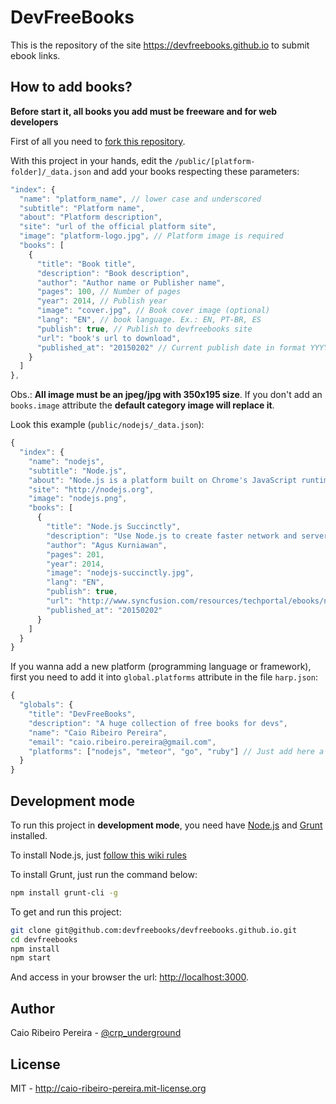 # DevFreeBooks

This is the repository of the site https://devfreebooks.github.io to submit ebook links.

## How to add books?

**Before start it, all books you add must be freeware and for web developers**

First of all you need to [fork this repository](https://github.com/devfreebooks/devfreebooks.github.io/fork).

With this project in your hands, edit the `/public/[platform-folder]/_data.json` and add your books respecting these parameters:

``` javascript
"index": {
  "name": "platform_name", // lower case and underscored
  "subtitle": "Platform name",
  "about": "Platform description",
  "site": "url of the official platform site",
  "image": "platform-logo.jpg", // Platform image is required
  "books": [
    {
      "title": "Book title",
      "description": "Book description",
      "author": "Author name or Publisher name",
      "pages": 100, // Number of pages
      "year": 2014, // Publish year
      "image": "cover.jpg", // Book cover image (optional)
      "lang": "EN", // book language. Ex.: EN, PT-BR, ES
      "publish": true, // Publish to devfreebooks site
      "url": "book's url to download",
      "published_at": "20150202" // Current publish date in format YYYYMMDD
    }
  ]
},
```

Obs.: **All image must be an jpeg/jpg with 350x195 size**. If you don't add an `books.image` attribute the **default category image will replace it**.

Look this example (`public/nodejs/_data.json`):

``` javascript
{
  "index": {
    "name": "nodejs",
    "subtitle": "Node.js",
    "about": "Node.js is a platform built on Chrome's JavaScript runtime for easily building fast, scalable network applications. Node.js uses an event-driven, non-blocking I/O model that makes it lightweight and efficient, perfect for data-intensive real-time applications that run across distributed devices.",
    "site": "http://nodejs.org",
    "image": "nodejs.png",
    "books": [
      {
        "title": "Node.js Succinctly",
        "description": "Use Node.js to create faster network and server-side applications on any scale, improve your existing database applications, or create web apps with JSON data.",
        "author": "Agus Kurniawan",
        "pages": 201,
        "year": 2014,
        "image": "nodejs-succinctly.jpg",
        "lang": "EN",
        "publish": true,
        "url": "http://www.syncfusion.com/resources/techportal/ebooks/nodejs",
        "published_at": "20150202"
      }
    ]
  }
}
```

If you wanna add a new platform (programming language or framework), first you need to add it into `global.platforms` attribute in the file `harp.json`:

``` javascript
{
  "globals": {
    "title": "DevFreeBooks",
    "description": "A huge collection of free books for devs",
    "name": "Caio Ribeiro Pereira",
    "email": "caio.ribeiro.pereira@gmail.com",
    "platforms": ["nodejs", "meteor", "go", "ruby"] // Just add here a new platform
  }
}
```

## Development mode

To run this project in **development mode**, you need have [Node.js](http://nodejs.org) and [Grunt](http://gruntjs.com) installed.

To install Node.js, just [follow this wiki rules](http://nodejs.org/download)

To install Grunt, just run the command below:

``` bash
npm install grunt-cli -g
```

To get and run this project:

``` bash
git clone git@github.com:devfreebooks/devfreebooks.github.io.git
cd devfreebooks
npm install
npm start
```

And access in your browser the url: [http://localhost:3000](http://localhost:3000).

## Author

Caio Ribeiro Pereira - [@crp_underground](http://twitter.com/crp_underground)

## License

MIT - http://caio-ribeiro-pereira.mit-license.org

- - - -

### Problem
Print every line of the data exactly. Pictures do not belong in the copy.

### Written solution
 # DevFreeBooks

This is the repository of the site https://devfreebooks.github.io to submit ebook links.

## How to add books?

**Before start it, all books you add must be freeware and for web developers**

First of all you need to [fork this repository](https://github.com/devfreebooks/devfreebooks.github.io/fork).

With this project in your hands, edit the `/public/[platform-folder]/_data.json` and add your books respecting these parameters:

``` javascript
"index": {
  "name": "platform_name", // lower case and underscored
  "subtitle": "Platform name",
  "about": "Platform description",
  "site": "url of the official platform site",
  "image": "platform-logo.jpg", // Platform image is required
  "books": [
    {
      "title": "Book title",
      "description": "Book description",
      "author": "Author name or Publisher name",
      "pages": 100, // Number of pages
      "year": 2014, // Publish year
      "image": "cover.jpg", // Book cover image (optional)
      "lang": "EN", // book language. Ex.: EN, PT-BR, ES
      "publish": true, // Publish to devfreebooks site
      "url": "book's url to download",
      "published_at": "20150202" // Current publish date in format YYYYMMDD
    }
  ]
},
```

Obs.: **All image must be an jpeg/jpg with 350x195 size**. If you don't add an `books.image` attribute the **default category image will replace it**.

Look this example (`public/nodejs/_data.json`):

``` javascript
{
  "index": {
    "name": "nodejs",
    "subtitle": "Node.js",
    "about": "Node.js is a platform built on Chrome's JavaScript runtime for easily building fast, scalable network applications. Node.js uses an event-driven, non-blocking I/O model that makes it lightweight and efficient, perfect for data-intensive real-time applications that run across distributed devices.",
    "site": "http://nodejs.org",
    "image": "nodejs.png",
    "books": [
      {
        "title": "Node.js Succinctly",
        "description": "Use Node.js to create faster network and server-side applications on any scale, improve your existing database applications, or create web apps with JSON data.",
        "author": "Agus Kurniawan",
        "pages": 201,
        "year": 2014,
        "image": "nodejs-succinctly.jpg",
        "lang": "EN",
        "publish": true,
        "url": "http://www.syncfusion.com/resources/techportal/ebooks/nodejs",
        "published_at": "20150202"
      }
    ]
  }
}
```

If you wanna add a new platform (programming language or framework), first you need to add it into `global.platforms` attribute in the file `harp.json`:

``` javascript
{
  "globals": {
    "title": "DevFreeBooks",
    "description": "A huge collection of free books for devs",
    "name": "Caio Ribeiro Pereira",
    "email": "caio.ribeiro.pereira@gmail.com",
    "platforms": ["nodejs", "meteor", "go", "ruby"] // Just add here a new platform
  }
}
```

## Development mode

To run this project in **development mode**, you need have [Node.js](http://nodejs.org) and [Grunt](http://gruntjs.com) installed.

To install Node.js, just [follow this wiki rules](http://nodejs.org/download)

To install Grunt, just run the command below:

``` bash
npm install grunt-cli -g
```

To get and run this project:

``` bash
git clone git@github.com:devfreebooks/devfreebooks.github.io.git
cd devfreebooks
npm install
npm start
```

And access in your browser the url: [http://localhost:3000](http://localhost:3000).

## Author

Caio Ribeiro Pereira - [@crp_underground](http://twitter.com/crp_underground)

## License

MIT - http://caio-ribeiro-pereira.mit-license.org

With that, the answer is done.